Problem statement »
I'd like an exact copy of every line from the start of the entries below through the line containing "CMS Authoring Cluster with embedded DB", please.

Stored data
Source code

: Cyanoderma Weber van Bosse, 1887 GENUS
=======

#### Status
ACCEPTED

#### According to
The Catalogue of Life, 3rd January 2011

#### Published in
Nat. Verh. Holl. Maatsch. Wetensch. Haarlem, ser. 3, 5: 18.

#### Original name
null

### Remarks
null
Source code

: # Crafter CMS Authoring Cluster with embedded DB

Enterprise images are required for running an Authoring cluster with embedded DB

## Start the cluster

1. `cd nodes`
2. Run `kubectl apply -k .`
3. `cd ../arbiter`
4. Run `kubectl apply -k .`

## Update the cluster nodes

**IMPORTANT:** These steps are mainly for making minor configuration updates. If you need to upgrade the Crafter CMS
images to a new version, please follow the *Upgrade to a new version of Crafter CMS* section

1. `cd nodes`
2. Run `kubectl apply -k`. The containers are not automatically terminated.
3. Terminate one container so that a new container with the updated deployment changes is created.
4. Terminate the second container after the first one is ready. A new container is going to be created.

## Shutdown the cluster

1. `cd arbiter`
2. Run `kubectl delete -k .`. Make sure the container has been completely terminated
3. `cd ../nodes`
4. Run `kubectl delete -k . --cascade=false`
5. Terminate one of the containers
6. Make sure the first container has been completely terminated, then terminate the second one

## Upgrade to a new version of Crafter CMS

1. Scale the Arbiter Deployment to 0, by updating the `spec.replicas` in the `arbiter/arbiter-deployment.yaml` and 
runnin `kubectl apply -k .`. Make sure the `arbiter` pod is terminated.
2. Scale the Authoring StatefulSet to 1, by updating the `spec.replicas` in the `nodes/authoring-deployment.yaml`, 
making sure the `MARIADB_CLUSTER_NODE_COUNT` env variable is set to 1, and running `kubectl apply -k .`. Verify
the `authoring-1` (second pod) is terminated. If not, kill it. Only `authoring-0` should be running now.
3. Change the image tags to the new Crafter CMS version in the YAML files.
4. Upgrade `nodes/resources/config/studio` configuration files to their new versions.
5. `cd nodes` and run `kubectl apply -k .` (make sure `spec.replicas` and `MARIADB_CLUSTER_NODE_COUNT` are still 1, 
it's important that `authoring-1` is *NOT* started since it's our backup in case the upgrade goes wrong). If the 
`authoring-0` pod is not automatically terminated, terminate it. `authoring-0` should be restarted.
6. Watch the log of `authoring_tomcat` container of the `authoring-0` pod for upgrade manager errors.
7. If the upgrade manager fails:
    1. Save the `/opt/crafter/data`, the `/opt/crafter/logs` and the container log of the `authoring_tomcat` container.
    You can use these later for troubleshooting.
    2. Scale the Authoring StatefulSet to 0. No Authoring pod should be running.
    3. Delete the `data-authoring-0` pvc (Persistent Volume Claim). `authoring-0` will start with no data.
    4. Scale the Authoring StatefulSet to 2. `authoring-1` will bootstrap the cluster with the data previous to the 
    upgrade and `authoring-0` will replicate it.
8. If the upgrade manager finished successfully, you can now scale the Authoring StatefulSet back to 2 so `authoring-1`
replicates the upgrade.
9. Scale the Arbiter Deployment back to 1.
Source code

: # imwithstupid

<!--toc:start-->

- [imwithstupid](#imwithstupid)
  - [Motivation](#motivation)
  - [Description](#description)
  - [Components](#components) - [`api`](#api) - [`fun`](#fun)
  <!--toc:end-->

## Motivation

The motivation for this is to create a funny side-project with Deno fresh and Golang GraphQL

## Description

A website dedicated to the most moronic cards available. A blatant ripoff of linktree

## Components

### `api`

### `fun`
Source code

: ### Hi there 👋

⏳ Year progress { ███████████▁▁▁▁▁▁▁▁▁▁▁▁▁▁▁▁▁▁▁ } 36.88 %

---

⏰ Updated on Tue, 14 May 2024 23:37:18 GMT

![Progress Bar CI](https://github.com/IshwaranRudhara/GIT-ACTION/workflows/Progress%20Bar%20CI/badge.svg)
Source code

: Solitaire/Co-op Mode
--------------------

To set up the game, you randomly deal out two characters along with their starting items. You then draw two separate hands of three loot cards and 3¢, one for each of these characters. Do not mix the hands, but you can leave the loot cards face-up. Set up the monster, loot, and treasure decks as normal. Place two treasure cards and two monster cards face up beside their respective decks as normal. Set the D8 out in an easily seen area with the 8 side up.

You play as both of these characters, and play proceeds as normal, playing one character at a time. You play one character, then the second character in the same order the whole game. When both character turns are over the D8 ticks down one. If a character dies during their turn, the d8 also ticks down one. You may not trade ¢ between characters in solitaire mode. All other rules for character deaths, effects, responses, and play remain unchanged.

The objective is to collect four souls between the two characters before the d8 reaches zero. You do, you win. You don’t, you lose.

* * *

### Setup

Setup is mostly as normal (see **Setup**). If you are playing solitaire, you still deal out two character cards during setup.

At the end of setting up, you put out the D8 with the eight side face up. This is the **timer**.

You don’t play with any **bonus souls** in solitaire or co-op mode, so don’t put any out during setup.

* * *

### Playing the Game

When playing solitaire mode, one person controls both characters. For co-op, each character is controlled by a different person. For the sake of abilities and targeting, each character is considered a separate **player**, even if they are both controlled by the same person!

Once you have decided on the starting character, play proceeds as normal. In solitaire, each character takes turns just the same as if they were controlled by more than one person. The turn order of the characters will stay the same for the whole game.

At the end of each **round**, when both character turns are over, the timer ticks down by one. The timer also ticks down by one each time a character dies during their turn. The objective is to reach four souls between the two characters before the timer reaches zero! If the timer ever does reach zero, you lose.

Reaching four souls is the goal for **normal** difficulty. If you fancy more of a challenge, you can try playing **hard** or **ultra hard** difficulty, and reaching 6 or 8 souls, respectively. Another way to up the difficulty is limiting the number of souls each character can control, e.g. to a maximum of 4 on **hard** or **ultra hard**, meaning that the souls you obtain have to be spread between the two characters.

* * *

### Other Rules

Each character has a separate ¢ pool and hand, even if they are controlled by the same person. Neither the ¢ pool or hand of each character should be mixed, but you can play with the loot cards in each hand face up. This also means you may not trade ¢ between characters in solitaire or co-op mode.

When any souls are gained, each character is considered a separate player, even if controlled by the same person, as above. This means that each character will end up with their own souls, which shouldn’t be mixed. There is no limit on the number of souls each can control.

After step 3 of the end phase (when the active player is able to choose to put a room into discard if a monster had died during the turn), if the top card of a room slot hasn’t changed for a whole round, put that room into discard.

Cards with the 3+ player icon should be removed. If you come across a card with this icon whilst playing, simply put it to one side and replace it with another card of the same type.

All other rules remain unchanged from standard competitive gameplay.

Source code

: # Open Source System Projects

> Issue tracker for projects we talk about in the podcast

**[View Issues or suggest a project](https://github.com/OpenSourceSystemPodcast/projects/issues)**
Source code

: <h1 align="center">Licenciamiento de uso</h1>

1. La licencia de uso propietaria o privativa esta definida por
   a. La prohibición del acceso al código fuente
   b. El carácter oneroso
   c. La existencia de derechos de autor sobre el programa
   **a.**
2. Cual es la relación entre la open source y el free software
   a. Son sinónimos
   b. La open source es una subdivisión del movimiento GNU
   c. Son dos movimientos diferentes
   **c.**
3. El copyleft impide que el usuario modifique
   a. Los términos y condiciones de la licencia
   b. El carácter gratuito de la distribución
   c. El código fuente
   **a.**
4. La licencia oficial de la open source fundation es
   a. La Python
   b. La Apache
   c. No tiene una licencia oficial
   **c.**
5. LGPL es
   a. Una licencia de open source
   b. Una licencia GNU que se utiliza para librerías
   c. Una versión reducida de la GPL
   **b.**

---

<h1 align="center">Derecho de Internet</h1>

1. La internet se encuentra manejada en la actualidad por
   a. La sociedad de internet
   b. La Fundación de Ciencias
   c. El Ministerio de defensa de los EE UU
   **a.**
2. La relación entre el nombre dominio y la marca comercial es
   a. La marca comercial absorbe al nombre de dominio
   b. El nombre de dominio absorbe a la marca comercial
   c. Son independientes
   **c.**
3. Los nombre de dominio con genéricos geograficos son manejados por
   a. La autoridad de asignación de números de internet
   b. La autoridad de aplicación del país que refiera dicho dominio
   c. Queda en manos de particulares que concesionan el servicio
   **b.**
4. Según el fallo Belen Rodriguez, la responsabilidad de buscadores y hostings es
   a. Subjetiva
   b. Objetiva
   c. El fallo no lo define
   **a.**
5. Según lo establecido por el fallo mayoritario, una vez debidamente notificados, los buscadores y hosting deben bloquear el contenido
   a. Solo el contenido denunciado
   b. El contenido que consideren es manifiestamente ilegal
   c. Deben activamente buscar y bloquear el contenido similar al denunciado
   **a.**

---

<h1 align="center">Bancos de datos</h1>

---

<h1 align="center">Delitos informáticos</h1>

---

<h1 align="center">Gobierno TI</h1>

Task result »
Source code

: Cyanoderma Weber van Bosse, 1887 GENUS
=======

#### Status
ACCEPTED

#### According to
The Catalogue of Life, 3rd January 2011

#### Published in
Nat. Verh. Holl. Maatsch. Wetensch. Haarlem, ser. 3, 5: 18.

#### Original name
null

### Remarks
null
Source code

: # Crafter CMS Authoring Cluster with embedded DB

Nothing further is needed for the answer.